Why Yellow Means Caution
Kristin Summer, a long time industry expert and currently an independent consultant in the Boston area at Colors With Kristin, has been in our pages often. We baited her just a bit by mentioning that other color experts suggest being careful with yellow. She agrees, and in fact shows us why—look at the photo of the yellow door at the bottom of the page, which she snapped a picture of specifically because it set a bad example.
“This is a great example of the misuse of yellow,” she said. “I am not 100% sure what yellow it is, but the yellow which is used here is more of a life preserver color, not as a color for a front door should be: which is more warm and inviting.” On the other hand, it’s a can’t miss. “Clearly if they are giving someone directions to their house they can say it’s the house with the bright yellow door and they can be sure to find that house!”
Summer noted that yellow is not often her “go-to” for interior walls. “I would say it was more so in the late ’90s, but it’s never really been my main choice. If not used properly it can really throw off the harmony of a room.”

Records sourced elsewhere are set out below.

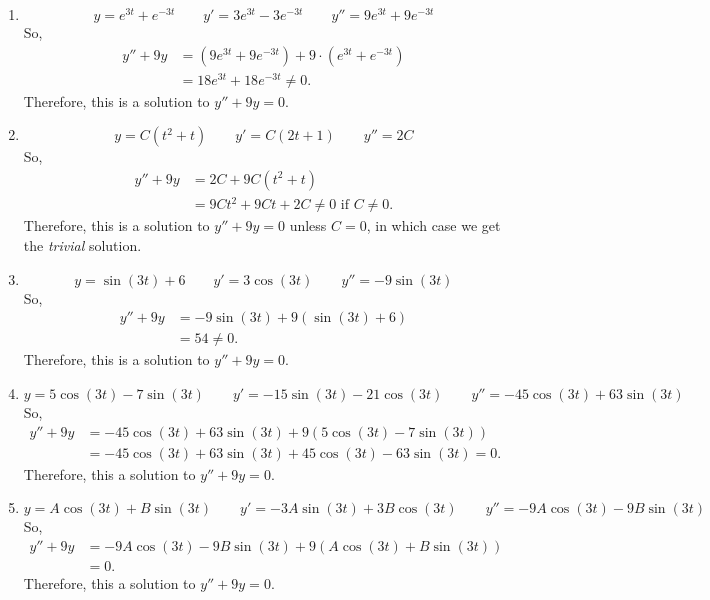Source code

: \documentclass[]{ximera}
\begin{document}
	\begin{freeResponse}
	\begin{enumerate}
	
	\item  \[ y = e^{3t}+e^{-3t} 	\qquad	y'=3e^{3t}-3e^{-3t} 	\qquad	y''=9e^{3t}+9e^{-3t} \]  
	So,
		\begin{align*}
		y''+9y &= (9e^{3t}+9e^{-3t}) + 9\cdot (e^{3t}+e^{-3t})  \\
		&= 18e^{3t} + 18e^{-3t} \neq 0.
		\end{align*}
	Therefore, this is  a solution to $y''+9y=0$.
	
	
	
	\item  \[ y = C(t^2+t) 	\qquad	y'=C(2t+1) 	\qquad	y''=2C \] 
	So,
		\begin{align*}
		y''+9y &= 2C + 9C(t^2+t)  \\
		&= 9Ct^2 + 9Ct + 2C \neq 0 \text{ if } C \neq 0.
		\end{align*}
	Therefore, this is  a solution to $y''+9y=0$ unless $C=0$, in which case we get the {\it trivial} solution.
	
	
	
	\item  \[ y = \sin(3t)+6 	\qquad	y'=3\cos(3t) 	\qquad	y''=-9\sin(3t) \]  
	So,
		\begin{align*}
		y''+9y 
		&= -9\sin(3t) +9(\sin(3t) + 6)  \\
		&= 54 \neq 0.
		\end{align*}
	Therefore, this is  a solution to $y''+9y=0$.
	
	
	
	\item  \[ y = 5\cos(3t)-7\sin(3t) 	\qquad	y'=-15\sin(3t)-21\cos(3t) 	\qquad	y''=-45\cos(3t)+63\sin(3t) \]  
	So,
		\begin{align*}
		y''+9y 
		&= -45\cos(3t)+63\sin(3t) +9(5\cos(3t)-7\sin(3t))  \\
		&= -45\cos(3t)+63\sin(3t) + 45\cos(3t) - 63\sin(3t) = 0.
		\end{align*}
	Therefore, this  a solution to $y''+9y=0$.
	
	
	
	\item  \[ y = A\cos(3t)+B\sin(3t) 	\qquad	y'=-3A\sin(3t)+3B\cos(3t) 	\qquad	y''=-9A\cos(3t)-9B\sin(3t) \]  
	So,
		\begin{align*}
		y''+9y 
		&= -9A\cos(3t)-9B\sin(3t) +9(A\cos(3t)+B\sin(3t))  \\
		&= 0.
		\end{align*}
	Therefore, this  a solution to $y''+9y=0$.
	
	\end{enumerate}
	\end{freeResponse}
	
\end{document}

Seriously, is it that bad? It has the potential of being problematic, she added, but that’s why hiring a competent designer can help. “My recommendation of the use of yellow is for doors, home exteriors, and in soft shades for interior walls. It is more difficult to create the harmony in a room with yellow if you don’t know what you are doing. Poor yellow! It’s not really that irritating a color, it just gets misused sometimes.”
Prize on the Eye
Yellow stands out, she said, because our eyes are sensitive to the color. “The wavelengths of light we receive from yellow are at its peak, more than any other color in the spectrum,” Summer explained. “If you are looking at a pale shade of yellow it would appear brighter to you than pale blue, as our eyes are not as sensitive to it.”
This makes yellow a great color for murals, however, in that it stands out to catch the passing traffic, as you can see from some mural projects she was involved in recently.
“The mural I did with the kids for a community project is a great example of the impact of what yellow can do,” she said. “California Paint [a brand of ICP Construction] was kind enough to donate all of the paint for our project.” They whipped up a tasty combo of Lemon Punch (DE5398) and Banana Cream (DE5395) for the backdrop.
“The objective was to have the yellow make the rest of the mural jump out,” said Kristin. “It is along a walking trail and the main street in town. If we painted the back of the mural to blend in you would not notice it as much, but the yellow combo draws you to look at the painting, sort of like the safety yellow jackets!” However, they didn’t want too much of a good thing and calmed it down with the combo of warm and bright yellows.”
We’re stuck with yellow anyway, like it or not, she concluded. “Yellow is a staple in nature Every day starts with the yellow sunrise and sunset. How can you not love that?”
“The bathroom mural has a soft yellow base with a darker/brighter yellow and brown (to calm down the brighter yellow) blended in,” said color consultant Kristin Summer. “The client and I chose yellow for the walls to create warmth in this dark small powder room that did not have much natural light. She also wanted to incorporate a beautiful natural wood dark brown bench. The yellow gave it a feeling of natural light even though it was very dark.”
Photos for this section courtesy of Kristin Summer, photo of the mural courtesy of Cass Summer.
A few years ago people were looking for super neutrals…stark white and grey still being the everlasting staple color. Fear had set in and look what happened? We need to get people back into color, living life and exploring again. Which will be first—times getting better or people getting bold with color? Can we create the “better” by started to add color to our environment and lives? I believe so. Great colors and color combos make me happy.